Dentro de esta tendencia de rastrear los orígenes que llevaron a la situación que se presentó de determinadas películas emblemáticas, como en el caso de El planeta de los simios, La profecía, Mad Max y, con anterioridad, La Guerra de las Galaxias, El exorcista y Alien, por mencionar algunas, ahora llega Un lugar en silencio: día uno (EU-RU-Canadá, 2024), antecedente que nos da luz de cómo llegamos a la angustiosa situación de Un lugar en silencio (2018) y Un lugar en silencio 2 (2020), ambas coescritas y dirigidas con buen nervio por John Krasinski.

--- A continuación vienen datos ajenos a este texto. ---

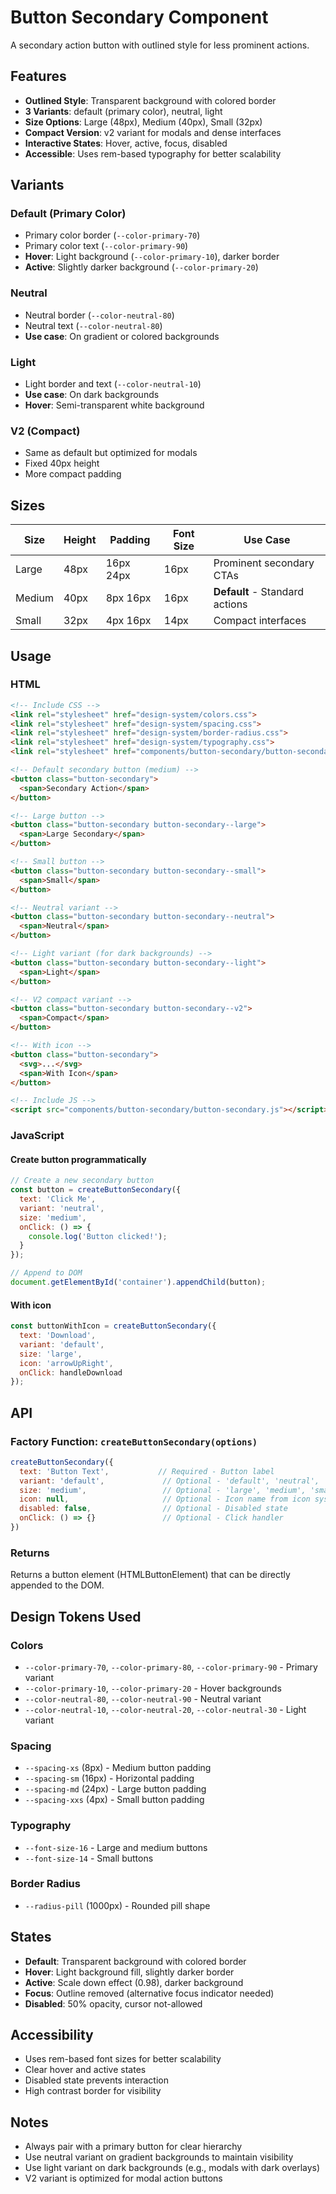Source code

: # Button Secondary Component

A secondary action button with outlined style for less prominent actions.

## Features

- **Outlined Style**: Transparent background with colored border
- **3 Variants**: default (primary color), neutral, light
- **Size Options**: Large (48px), Medium (40px), Small (32px)
- **Compact Version**: v2 variant for modals and dense interfaces
- **Interactive States**: Hover, active, focus, disabled
- **Accessible**: Uses rem-based typography for better scalability

## Variants

### Default (Primary Color)
- Primary color border (`--color-primary-70`)
- Primary color text (`--color-primary-90`)
- **Hover**: Light background (`--color-primary-10`), darker border
- **Active**: Slightly darker background (`--color-primary-20`)

### Neutral
- Neutral border (`--color-neutral-80`)
- Neutral text (`--color-neutral-80`)
- **Use case**: On gradient or colored backgrounds

### Light
- Light border and text (`--color-neutral-10`)
- **Use case**: On dark backgrounds
- **Hover**: Semi-transparent white background

### V2 (Compact)
- Same as default but optimized for modals
- Fixed 40px height
- More compact padding

## Sizes

| Size | Height | Padding | Font Size | Use Case |
|------|--------|---------|-----------|----------|
| Large | 48px | 16px 24px | 16px | Prominent secondary CTAs |
| Medium | 40px | 8px 16px | 16px | **Default** - Standard actions |
| Small | 32px | 4px 16px | 14px | Compact interfaces |

## Usage

### HTML

```html
<!-- Include CSS -->
<link rel="stylesheet" href="design-system/colors.css">
<link rel="stylesheet" href="design-system/spacing.css">
<link rel="stylesheet" href="design-system/border-radius.css">
<link rel="stylesheet" href="design-system/typography.css">
<link rel="stylesheet" href="components/button-secondary/button-secondary.css">

<!-- Default secondary button (medium) -->
<button class="button-secondary">
  <span>Secondary Action</span>
</button>

<!-- Large button -->
<button class="button-secondary button-secondary--large">
  <span>Large Secondary</span>
</button>

<!-- Small button -->
<button class="button-secondary button-secondary--small">
  <span>Small</span>
</button>

<!-- Neutral variant -->
<button class="button-secondary button-secondary--neutral">
  <span>Neutral</span>
</button>

<!-- Light variant (for dark backgrounds) -->
<button class="button-secondary button-secondary--light">
  <span>Light</span>
</button>

<!-- V2 compact variant -->
<button class="button-secondary button-secondary--v2">
  <span>Compact</span>
</button>

<!-- With icon -->
<button class="button-secondary">
  <svg>...</svg>
  <span>With Icon</span>
</button>

<!-- Include JS -->
<script src="components/button-secondary/button-secondary.js"></script>
```

### JavaScript

#### Create button programmatically

```javascript
// Create a new secondary button
const button = createButtonSecondary({
  text: 'Click Me',
  variant: 'neutral',
  size: 'medium',
  onClick: () => {
    console.log('Button clicked!');
  }
});

// Append to DOM
document.getElementById('container').appendChild(button);
```

#### With icon

```javascript
const buttonWithIcon = createButtonSecondary({
  text: 'Download',
  variant: 'default',
  size: 'large',
  icon: 'arrowUpRight',
  onClick: handleDownload
});
```

## API

### Factory Function: `createButtonSecondary(options)`

```javascript
createButtonSecondary({
  text: 'Button Text',           // Required - Button label
  variant: 'default',             // Optional - 'default', 'neutral', 'light', 'v2'
  size: 'medium',                 // Optional - 'large', 'medium', 'small'
  icon: null,                     // Optional - Icon name from icon system
  disabled: false,                // Optional - Disabled state
  onClick: () => {}               // Optional - Click handler
})
```

### Returns

Returns a button element (HTMLButtonElement) that can be directly appended to the DOM.

## Design Tokens Used

### Colors
- `--color-primary-70`, `--color-primary-80`, `--color-primary-90` - Primary variant
- `--color-primary-10`, `--color-primary-20` - Hover backgrounds
- `--color-neutral-80`, `--color-neutral-90` - Neutral variant
- `--color-neutral-10`, `--color-neutral-20`, `--color-neutral-30` - Light variant

### Spacing
- `--spacing-xs` (8px) - Medium button padding
- `--spacing-sm` (16px) - Horizontal padding
- `--spacing-md` (24px) - Large button padding
- `--spacing-xxs` (4px) - Small button padding

### Typography
- `--font-size-16` - Large and medium buttons
- `--font-size-14` - Small buttons

### Border Radius
- `--radius-pill` (1000px) - Rounded pill shape

## States

- **Default**: Transparent background with colored border
- **Hover**: Light background fill, slightly darker border
- **Active**: Scale down effect (0.98), darker background
- **Focus**: Outline removed (alternative focus indicator needed)
- **Disabled**: 50% opacity, cursor not-allowed

## Accessibility

- Uses rem-based font sizes for better scalability
- Clear hover and active states
- Disabled state prevents interaction
- High contrast border for visibility

## Notes

- Always pair with a primary button for clear hierarchy
- Use neutral variant on gradient backgrounds to maintain visibility
- Use light variant on dark backgrounds (e.g., modals with dark overlays)
- V2 variant is optimized for modal action buttons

Ahora dirigida por Michael Sarnosky, responsable de la notable Pig (2021), y contando con la colaboración del propio Krasinski en el guion, la cinta nos lleva a cómo empezó a colapsar la vida en la tierra ante la llegada de unos extraterrestres depredadores cuya única finalidad es sobrevivir: no tienen la intención de colonizar ni son más inteligentes, simplemente llegaron a nuestro planeta por casualidad, en una especie de meteoritos, y su función es meramente instintiva para mantener a su especie. Sólo detectan a sus presas a través del sonido y una vez identificadas, suelen ser letales: calladitos nos vemos más vivitos.
La historia sigue a Sam, una poetisa con cáncer terminal desencantada ya de la vida que acepta ir a un teatro de marionetas, muy representativo, con sus compañeros del hospicio donde vive, bajo el cuidado de un paciente y comprensivo joven (Alex Wolff). Pero es ahí cuando el desastre empieza y las acechantes criaturas aparecen en una ciudad que rápidamente se convierte en zona de desastre con helicópteros sobrevolando, edificios derruidos y gente tratando de escapar, hasta que se entiende que la única forma de mantenerse con vida es guardando un silencio sepulcral.
Entre bombardeos de puentes para aislar a los depredadores, que no saben nadar, cortes en el servicio eléctrico y riesgos inminentes, quienes quedan tratarán de irse de una Nueva York en ruinas –aunque buena parte se filmó en Londres– apoyados por un hombre (Djimon Hounsou), que vimos en la segunda parte. La protagonista se va quedando sola en su recorrido hacia el encuentro de la anhelada rebanada de pizza, extraviando y reencontrando a su querido gato Frodo, hasta que se encuentra con un joven inglés en estado de shock y totalmente aterrado, que la empieza a seguir para después emprender un inesperado camino afectivo y de mutua ayuda física y emocional, incluyendo un espacio para la magia y la esperanza.
Como hiciera en su anterior cinta, estableciendo una relación entrañable entre un cerdo buscador de trufas y su solitario dueño, el director consigue acá crear un sensible e inesperado vínculo entre los tres protagonistas: una mujer desahuciada, un caballero inglés en Nueva York (diría Sting) y un pequeño felino astutamente silencioso que parece haber entendido de qué se trata todo el asunto de la sobrevivencia. Se percibe genuina la forma en la que se van apoyando, separando y volviéndose a juntar para construir momentos luminosos –esa secuencia en el bar jazzero– frente a la catástrofe: una loable construcción de personajes en contextos extremos, a lo que contribuye de manera definitiva la actuación de Lupita Nyong’o, llena de matices, muy bien soportada por la de Joseph Quinn.
El desarrollo argumental logra equilibrar, apoyado por una puntual edición, los momentos de suspenso, angustia y tensión escapatoria, con el trazo de los personajes, capturados por una fotografía de contrastes entre los cada vez más escasos pasajes de calma, incluyendo el encuentro con unos niños, y los de frenesí para tratar de mantenerse con vida, filmados con una cámara que sabe desplazarse cual criatura que todo lo ve: las combinaciones de las perspectivas ayudan a generar este clima de permanente huída hacia un destino cada vez más incierto pero al final buscado. Todo sea para rememorar un pasado paternal que se disfruta al piano, mientras se alcanza la pizza hecha de poderosos significados, al ritmo de Feeling Good de una siempre desafiante Nina Simone con todo y mensaje guardado en la chamarra.